The complex and heterogeneous structure of pectin requires degradation by the combined action of different enzymes that are classified according to their mode of action and by the substrate upon which they act. These enzymes include polygalacturonases, which degrade homogalacturonan through the hydrolysis of glycosidic bonds and are classified as endo-polygalacturonase (E.C. 3.2.1.15) and exo-polygalacturonase (E.C. 3.2.1.67). Additionally, the other subclass of homogalacturonan-degrading enzymes are broadly termed depolymerases, which break α-1,4-linkages via a trans elimination mechanism, namely, pectate lyases (E.C. 4.2.2.2) and pectin lyases (E.C. 4.2.2.10). The acetyl, methyl, and feruloyl residues of pectin are removed by pectin methylesterases (E.C. 3.1.1.11), pectin acetylesterases (E.C. 3.1.1.6), and pectin feruloyl esterases (EC 3.1.1.73). The main role that pectinases play is to degrade pectin found as structural polysaccharides in the middle lamella and primary cell wall of young plant cells [123].
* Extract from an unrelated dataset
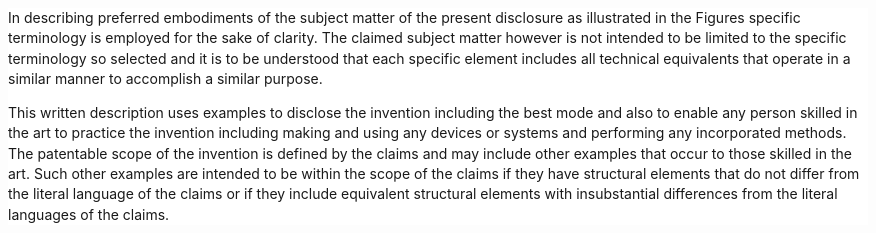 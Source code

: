 In describing preferred embodiments of the subject matter of the present disclosure as illustrated in the Figures specific terminology is employed for the sake of clarity. The claimed subject matter however is not intended to be limited to the specific terminology so selected and it is to be understood that each specific element includes all technical equivalents that operate in a similar manner to accomplish a similar purpose.

This written description uses examples to disclose the invention including the best mode and also to enable any person skilled in the art to practice the invention including making and using any devices or systems and performing any incorporated methods. The patentable scope of the invention is defined by the claims and may include other examples that occur to those skilled in the art. Such other examples are intended to be within the scope of the claims if they have structural elements that do not differ from the literal language of the claims or if they include equivalent structural elements with insubstantial differences from the literal languages of the claims.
Thus far, pectinolytic enzymes from different white-rot fungi, namely, Lentinus sp., Trametes sp., Pycnoporus sanguineus, P. chrysosporium, and S. commune, have been identified [121]. Exo-polygalacturonase from P. sanguineus and endo-polygalacturonase from P. chrysosporium have been purified and found to have molecular masses of 42 and 41.7 kDa, respectively [93, 104]. The optimum temperature and pH of endo-polygalacturonase from P. chrysosporium were reported as 66 °C and 4.7, respectively [104], while exo-polygalacturonase from P. sanguineus acts at 50–60 °C and at a pH of 4.8 [93]. The pI values of the endo-polygalacturonase isoenzymes were 4.26, 4.46, and 4.64 from P. chrysosporium [104].

Conclusion

The production of fungal enzymes for lignocellulose degradation and biofuel production still requires comprehensive research on thermo-stable protein identification, gene mutation, and engineering to make the enzymes more readily available at lower costs. In recent years, white-rot fungi have received much attention due to their potential lignocellulolytic enzyme-mediated bioconversion of lignocellulose biomasses into simple sugars. However, the characterization of white-rot fungi-derived lignocellulolytic enzymes requires further studies to identify novel enzymes with industrial application potential in lignocellulose degradation technologies. Recent advances in sensitive proteomic technologies offer opportunities to study the entire fungal proteome of any sample in a single experiment to identify a diverse set of proteins from such a complex biological sample.